ACTIVITY:
Will you quote all of the entries, word for word?

[Saved data entries]
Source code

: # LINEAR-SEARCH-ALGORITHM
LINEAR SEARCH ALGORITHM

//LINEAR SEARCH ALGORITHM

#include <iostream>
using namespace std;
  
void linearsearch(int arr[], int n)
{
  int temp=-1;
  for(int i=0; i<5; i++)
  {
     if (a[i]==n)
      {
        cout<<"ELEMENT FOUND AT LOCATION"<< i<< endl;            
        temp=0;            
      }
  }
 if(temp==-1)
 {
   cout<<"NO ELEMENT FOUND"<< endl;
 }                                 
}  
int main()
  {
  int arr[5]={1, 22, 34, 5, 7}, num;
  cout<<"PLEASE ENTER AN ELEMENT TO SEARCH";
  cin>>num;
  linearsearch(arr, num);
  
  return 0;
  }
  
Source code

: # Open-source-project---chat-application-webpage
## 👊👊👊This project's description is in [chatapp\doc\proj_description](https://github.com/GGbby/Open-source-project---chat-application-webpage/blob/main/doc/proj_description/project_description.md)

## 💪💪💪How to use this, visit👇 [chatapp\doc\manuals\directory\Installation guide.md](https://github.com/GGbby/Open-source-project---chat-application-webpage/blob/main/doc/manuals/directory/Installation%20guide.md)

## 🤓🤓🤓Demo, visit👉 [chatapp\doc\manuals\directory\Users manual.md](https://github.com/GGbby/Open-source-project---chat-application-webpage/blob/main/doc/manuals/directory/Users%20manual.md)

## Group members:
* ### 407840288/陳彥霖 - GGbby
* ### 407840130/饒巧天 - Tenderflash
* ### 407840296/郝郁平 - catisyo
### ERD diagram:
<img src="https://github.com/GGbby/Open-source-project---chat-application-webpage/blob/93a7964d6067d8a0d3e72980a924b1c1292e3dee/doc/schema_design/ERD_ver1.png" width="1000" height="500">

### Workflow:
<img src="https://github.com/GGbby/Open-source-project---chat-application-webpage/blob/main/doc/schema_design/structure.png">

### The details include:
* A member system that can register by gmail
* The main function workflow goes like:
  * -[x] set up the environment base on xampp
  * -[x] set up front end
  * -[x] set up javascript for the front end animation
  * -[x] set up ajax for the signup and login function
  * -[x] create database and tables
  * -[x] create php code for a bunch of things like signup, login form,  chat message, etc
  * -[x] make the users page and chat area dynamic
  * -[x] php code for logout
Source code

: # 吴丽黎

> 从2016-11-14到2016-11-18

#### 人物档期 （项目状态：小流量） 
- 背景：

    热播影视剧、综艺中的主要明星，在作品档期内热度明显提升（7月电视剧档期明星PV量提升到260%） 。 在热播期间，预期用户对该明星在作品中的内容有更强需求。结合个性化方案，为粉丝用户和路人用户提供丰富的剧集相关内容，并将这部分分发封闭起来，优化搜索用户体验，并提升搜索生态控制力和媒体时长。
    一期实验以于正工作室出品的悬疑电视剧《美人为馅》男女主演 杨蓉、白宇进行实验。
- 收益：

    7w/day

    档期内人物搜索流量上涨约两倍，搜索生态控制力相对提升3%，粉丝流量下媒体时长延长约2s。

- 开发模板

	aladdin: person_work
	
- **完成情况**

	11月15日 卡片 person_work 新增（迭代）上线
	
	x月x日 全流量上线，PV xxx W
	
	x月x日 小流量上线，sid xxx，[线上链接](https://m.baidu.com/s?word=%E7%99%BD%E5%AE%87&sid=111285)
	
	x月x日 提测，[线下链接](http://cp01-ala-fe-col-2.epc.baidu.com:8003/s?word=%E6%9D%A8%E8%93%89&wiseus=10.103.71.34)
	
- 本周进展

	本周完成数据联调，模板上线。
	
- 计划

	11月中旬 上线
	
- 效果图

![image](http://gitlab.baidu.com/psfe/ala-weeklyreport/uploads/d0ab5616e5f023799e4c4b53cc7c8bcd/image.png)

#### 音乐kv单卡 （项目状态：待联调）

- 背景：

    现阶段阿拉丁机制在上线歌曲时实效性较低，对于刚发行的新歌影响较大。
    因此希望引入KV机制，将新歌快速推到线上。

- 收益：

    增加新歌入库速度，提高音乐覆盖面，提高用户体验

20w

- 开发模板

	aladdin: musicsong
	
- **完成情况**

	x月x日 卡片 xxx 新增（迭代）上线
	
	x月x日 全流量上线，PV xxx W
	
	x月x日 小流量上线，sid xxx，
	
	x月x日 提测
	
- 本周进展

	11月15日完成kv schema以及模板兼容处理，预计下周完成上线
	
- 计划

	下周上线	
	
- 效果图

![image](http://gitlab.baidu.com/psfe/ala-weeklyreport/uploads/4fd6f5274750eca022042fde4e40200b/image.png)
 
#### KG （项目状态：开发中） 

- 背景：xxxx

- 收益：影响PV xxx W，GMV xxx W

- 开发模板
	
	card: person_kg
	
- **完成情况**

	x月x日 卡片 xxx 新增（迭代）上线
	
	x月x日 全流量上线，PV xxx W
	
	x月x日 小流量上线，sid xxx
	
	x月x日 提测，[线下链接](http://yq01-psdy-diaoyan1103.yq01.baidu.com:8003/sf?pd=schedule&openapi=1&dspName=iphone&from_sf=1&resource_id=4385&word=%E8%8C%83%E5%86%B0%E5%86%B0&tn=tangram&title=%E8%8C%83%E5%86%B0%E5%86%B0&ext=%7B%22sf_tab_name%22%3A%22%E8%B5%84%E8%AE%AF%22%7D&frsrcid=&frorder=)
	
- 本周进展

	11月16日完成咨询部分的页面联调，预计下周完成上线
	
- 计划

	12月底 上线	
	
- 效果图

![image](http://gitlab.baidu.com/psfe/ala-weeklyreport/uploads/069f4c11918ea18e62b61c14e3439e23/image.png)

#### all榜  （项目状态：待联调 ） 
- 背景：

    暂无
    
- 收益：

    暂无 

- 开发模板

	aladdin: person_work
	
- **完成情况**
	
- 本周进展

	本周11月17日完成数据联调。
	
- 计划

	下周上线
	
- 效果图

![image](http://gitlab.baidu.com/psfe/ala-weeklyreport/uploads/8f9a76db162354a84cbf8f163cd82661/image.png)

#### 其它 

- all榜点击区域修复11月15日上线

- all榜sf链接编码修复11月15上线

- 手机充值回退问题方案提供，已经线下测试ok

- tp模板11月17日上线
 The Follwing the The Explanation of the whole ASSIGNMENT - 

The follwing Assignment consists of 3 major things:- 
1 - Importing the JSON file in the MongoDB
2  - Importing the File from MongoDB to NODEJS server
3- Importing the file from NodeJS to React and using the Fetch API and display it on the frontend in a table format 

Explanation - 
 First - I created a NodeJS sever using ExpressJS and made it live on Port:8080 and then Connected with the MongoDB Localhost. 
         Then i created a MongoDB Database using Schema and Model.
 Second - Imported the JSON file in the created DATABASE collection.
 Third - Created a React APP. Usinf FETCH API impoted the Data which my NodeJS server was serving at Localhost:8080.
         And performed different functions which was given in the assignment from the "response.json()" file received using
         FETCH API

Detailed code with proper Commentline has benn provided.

TASK OUTPUT:
Source code

: # LINEAR-SEARCH-ALGORITHM
LINEAR SEARCH ALGORITHM

//LINEAR SEARCH ALGORITHM

#include <iostream>
using namespace std;
  
void linearsearch(int arr[], int n)
{
  int temp=-1;
  for(int i=0; i<5; i++)
  {
     if (a[i]==n)
      {
        cout<<"ELEMENT FOUND AT LOCATION"<< i<< endl;            
        temp=0;            
      }
  }
 if(temp==-1)
 {
   cout<<"NO ELEMENT FOUND"<< endl;
 }                                 
}  
int main()
  {
  int arr[5]={1, 22, 34, 5, 7}, num;
  cout<<"PLEASE ENTER AN ELEMENT TO SEARCH";
  cin>>num;
  linearsearch(arr, num);
  
  return 0;
  }
  
Source code

: # Open-source-project---chat-application-webpage
## 👊👊👊This project's description is in [chatapp\doc\proj_description](https://github.com/GGbby/Open-source-project---chat-application-webpage/blob/main/doc/proj_description/project_description.md)

## 💪💪💪How to use this, visit👇 [chatapp\doc\manuals\directory\Installation guide.md](https://github.com/GGbby/Open-source-project---chat-application-webpage/blob/main/doc/manuals/directory/Installation%20guide.md)

## 🤓🤓🤓Demo, visit👉 [chatapp\doc\manuals\directory\Users manual.md](https://github.com/GGbby/Open-source-project---chat-application-webpage/blob/main/doc/manuals/directory/Users%20manual.md)

## Group members:
* ### 407840288/陳彥霖 - GGbby
* ### 407840130/饒巧天 - Tenderflash
* ### 407840296/郝郁平 - catisyo
### ERD diagram:
<img src="https://github.com/GGbby/Open-source-project---chat-application-webpage/blob/93a7964d6067d8a0d3e72980a924b1c1292e3dee/doc/schema_design/ERD_ver1.png" width="1000" height="500">

### Workflow:
<img src="https://github.com/GGbby/Open-source-project---chat-application-webpage/blob/main/doc/schema_design/structure.png">

### The details include:
* A member system that can register by gmail
* The main function workflow goes like:
  * -[x] set up the environment base on xampp
  * -[x] set up front end
  * -[x] set up javascript for the front end animation
  * -[x] set up ajax for the signup and login function
  * -[x] create database and tables
  * -[x] create php code for a bunch of things like signup, login form,  chat message, etc
  * -[x] make the users page and chat area dynamic
  * -[x] php code for logout
Source code

: # 吴丽黎

> 从2016-11-14到2016-11-18

#### 人物档期 （项目状态：小流量） 
- 背景：

    热播影视剧、综艺中的主要明星，在作品档期内热度明显提升（7月电视剧档期明星PV量提升到260%） 。 在热播期间，预期用户对该明星在作品中的内容有更强需求。结合个性化方案，为粉丝用户和路人用户提供丰富的剧集相关内容，并将这部分分发封闭起来，优化搜索用户体验，并提升搜索生态控制力和媒体时长。
    一期实验以于正工作室出品的悬疑电视剧《美人为馅》男女主演 杨蓉、白宇进行实验。
- 收益：

    7w/day

    档期内人物搜索流量上涨约两倍，搜索生态控制力相对提升3%，粉丝流量下媒体时长延长约2s。

- 开发模板

	aladdin: person_work
	
- **完成情况**

	11月15日 卡片 person_work 新增（迭代）上线
	
	x月x日 全流量上线，PV xxx W
	
	x月x日 小流量上线，sid xxx，[线上链接](https://m.baidu.com/s?word=%E7%99%BD%E5%AE%87&sid=111285)
	
	x月x日 提测，[线下链接](http://cp01-ala-fe-col-2.epc.baidu.com:8003/s?word=%E6%9D%A8%E8%93%89&wiseus=10.103.71.34)
	
- 本周进展

	本周完成数据联调，模板上线。
	
- 计划

	11月中旬 上线
	
- 效果图

![image](http://gitlab.baidu.com/psfe/ala-weeklyreport/uploads/d0ab5616e5f023799e4c4b53cc7c8bcd/image.png)

#### 音乐kv单卡 （项目状态：待联调）

- 背景：

    现阶段阿拉丁机制在上线歌曲时实效性较低，对于刚发行的新歌影响较大。
    因此希望引入KV机制，将新歌快速推到线上。

- 收益：

    增加新歌入库速度，提高音乐覆盖面，提高用户体验

20w

- 开发模板

	aladdin: musicsong
	
- **完成情况**

	x月x日 卡片 xxx 新增（迭代）上线
	
	x月x日 全流量上线，PV xxx W
	
	x月x日 小流量上线，sid xxx，
	
	x月x日 提测
	
- 本周进展

	11月15日完成kv schema以及模板兼容处理，预计下周完成上线
	
- 计划

	下周上线	
	
- 效果图

![image](http://gitlab.baidu.com/psfe/ala-weeklyreport/uploads/4fd6f5274750eca022042fde4e40200b/image.png)
 
#### KG （项目状态：开发中） 

- 背景：xxxx

- 收益：影响PV xxx W，GMV xxx W

- 开发模板
	
	card: person_kg
	
- **完成情况**

	x月x日 卡片 xxx 新增（迭代）上线
	
	x月x日 全流量上线，PV xxx W
	
	x月x日 小流量上线，sid xxx
	
	x月x日 提测，[线下链接](http://yq01-psdy-diaoyan1103.yq01.baidu.com:8003/sf?pd=schedule&openapi=1&dspName=iphone&from_sf=1&resource_id=4385&word=%E8%8C%83%E5%86%B0%E5%86%B0&tn=tangram&title=%E8%8C%83%E5%86%B0%E5%86%B0&ext=%7B%22sf_tab_name%22%3A%22%E8%B5%84%E8%AE%AF%22%7D&frsrcid=&frorder=)
	
- 本周进展

	11月16日完成咨询部分的页面联调，预计下周完成上线
	
- 计划

	12月底 上线	
	
- 效果图

![image](http://gitlab.baidu.com/psfe/ala-weeklyreport/uploads/069f4c11918ea18e62b61c14e3439e23/image.png)

#### all榜  （项目状态：待联调 ） 
- 背景：

    暂无
    
- 收益：

    暂无 

- 开发模板

	aladdin: person_work
	
- **完成情况**
	
- 本周进展

	本周11月17日完成数据联调。
	
- 计划

	下周上线
	
- 效果图

![image](http://gitlab.baidu.com/psfe/ala-weeklyreport/uploads/8f9a76db162354a84cbf8f163cd82661/image.png)

#### 其它 

- all榜点击区域修复11月15日上线

- all榜sf链接编码修复11月15上线

- 手机充值回退问题方案提供，已经线下测试ok

- tp模板11月17日上线
 The Follwing the The Explanation of the whole ASSIGNMENT - 

The follwing Assignment consists of 3 major things:- 
1 - Importing the JSON file in the MongoDB
2  - Importing the File from MongoDB to NODEJS server
3- Importing the file from NodeJS to React and using the Fetch API and display it on the frontend in a table format 

Explanation - 
 First - I created a NodeJS sever using ExpressJS and made it live on Port:8080 and then Connected with the MongoDB Localhost. 
         Then i created a MongoDB Database using Schema and Model.
 Second - Imported the JSON file in the created DATABASE collection.
 Third - Created a React APP. Usinf FETCH API impoted the Data which my NodeJS server was serving at Localhost:8080.
         And performed different functions which was given in the assignment from the "response.json()" file received using
         FETCH API

Detailed code with proper Commentline has benn provided.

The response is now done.